## What you are asked to do
Copy out every record below with complete accuracy.

[Stored data]
════════════════════

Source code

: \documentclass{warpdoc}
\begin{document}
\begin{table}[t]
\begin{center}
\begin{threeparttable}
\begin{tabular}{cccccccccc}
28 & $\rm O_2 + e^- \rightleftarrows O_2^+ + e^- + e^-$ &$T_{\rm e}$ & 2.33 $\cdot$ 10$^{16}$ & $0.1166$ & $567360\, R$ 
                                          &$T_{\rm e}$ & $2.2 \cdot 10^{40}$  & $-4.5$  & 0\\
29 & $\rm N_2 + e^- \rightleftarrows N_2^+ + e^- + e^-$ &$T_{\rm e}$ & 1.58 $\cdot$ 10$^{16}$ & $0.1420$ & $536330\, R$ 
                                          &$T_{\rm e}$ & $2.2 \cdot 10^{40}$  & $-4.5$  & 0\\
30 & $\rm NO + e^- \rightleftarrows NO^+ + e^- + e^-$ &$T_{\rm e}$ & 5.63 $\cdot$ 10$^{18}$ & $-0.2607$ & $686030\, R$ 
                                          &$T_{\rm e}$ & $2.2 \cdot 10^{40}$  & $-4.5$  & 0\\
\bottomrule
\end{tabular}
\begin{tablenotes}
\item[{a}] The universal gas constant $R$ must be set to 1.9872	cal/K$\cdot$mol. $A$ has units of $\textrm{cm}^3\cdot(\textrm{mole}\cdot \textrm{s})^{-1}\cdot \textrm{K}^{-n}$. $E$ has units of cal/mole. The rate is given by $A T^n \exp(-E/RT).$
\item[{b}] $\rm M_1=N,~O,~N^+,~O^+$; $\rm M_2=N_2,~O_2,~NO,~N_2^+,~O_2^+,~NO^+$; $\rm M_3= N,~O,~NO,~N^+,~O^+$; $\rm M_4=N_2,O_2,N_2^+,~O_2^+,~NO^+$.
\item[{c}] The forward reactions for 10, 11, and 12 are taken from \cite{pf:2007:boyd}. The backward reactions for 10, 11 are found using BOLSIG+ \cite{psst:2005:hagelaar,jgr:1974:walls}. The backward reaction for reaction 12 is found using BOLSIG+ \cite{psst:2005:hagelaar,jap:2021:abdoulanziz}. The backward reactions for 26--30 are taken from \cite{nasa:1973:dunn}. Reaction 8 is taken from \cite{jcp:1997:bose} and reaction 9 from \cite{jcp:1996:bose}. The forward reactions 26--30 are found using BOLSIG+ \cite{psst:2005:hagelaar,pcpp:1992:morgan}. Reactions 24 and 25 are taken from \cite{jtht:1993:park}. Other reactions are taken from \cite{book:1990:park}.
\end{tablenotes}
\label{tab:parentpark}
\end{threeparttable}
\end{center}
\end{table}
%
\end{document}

════════════════════

## Task solution
Source code

: \documentclass{warpdoc}
\begin{document}
\begin{table}[t]
\begin{center}
\begin{threeparttable}
\begin{tabular}{cccccccccc}
28 & $\rm O_2 + e^- \rightleftarrows O_2^+ + e^- + e^-$ &$T_{\rm e}$ & 2.33 $\cdot$ 10$^{16}$ & $0.1166$ & $567360\, R$ 
                                          &$T_{\rm e}$ & $2.2 \cdot 10^{40}$  & $-4.5$  & 0\\
29 & $\rm N_2 + e^- \rightleftarrows N_2^+ + e^- + e^-$ &$T_{\rm e}$ & 1.58 $\cdot$ 10$^{16}$ & $0.1420$ & $536330\, R$ 
                                          &$T_{\rm e}$ & $2.2 \cdot 10^{40}$  & $-4.5$  & 0\\
30 & $\rm NO + e^- \rightleftarrows NO^+ + e^- + e^-$ &$T_{\rm e}$ & 5.63 $\cdot$ 10$^{18}$ & $-0.2607$ & $686030\, R$ 
                                          &$T_{\rm e}$ & $2.2 \cdot 10^{40}$  & $-4.5$  & 0\\
\bottomrule
\end{tabular}
\begin{tablenotes}
\item[{a}] The universal gas constant $R$ must be set to 1.9872	cal/K$\cdot$mol. $A$ has units of $\textrm{cm}^3\cdot(\textrm{mole}\cdot \textrm{s})^{-1}\cdot \textrm{K}^{-n}$. $E$ has units of cal/mole. The rate is given by $A T^n \exp(-E/RT).$
\item[{b}] $\rm M_1=N,~O,~N^+,~O^+$; $\rm M_2=N_2,~O_2,~NO,~N_2^+,~O_2^+,~NO^+$; $\rm M_3= N,~O,~NO,~N^+,~O^+$; $\rm M_4=N_2,O_2,N_2^+,~O_2^+,~NO^+$.
\item[{c}] The forward reactions for 10, 11, and 12 are taken from \cite{pf:2007:boyd}. The backward reactions for 10, 11 are found using BOLSIG+ \cite{psst:2005:hagelaar,jgr:1974:walls}. The backward reaction for reaction 12 is found using BOLSIG+ \cite{psst:2005:hagelaar,jap:2021:abdoulanziz}. The backward reactions for 26--30 are taken from \cite{nasa:1973:dunn}. Reaction 8 is taken from \cite{jcp:1997:bose} and reaction 9 from \cite{jcp:1996:bose}. The forward reactions 26--30 are found using BOLSIG+ \cite{psst:2005:hagelaar,pcpp:1992:morgan}. Reactions 24 and 25 are taken from \cite{jtht:1993:park}. Other reactions are taken from \cite{book:1990:park}.
\end{tablenotes}
\label{tab:parentpark}
\end{threeparttable}
\end{center}
\end{table}
%
\end{document}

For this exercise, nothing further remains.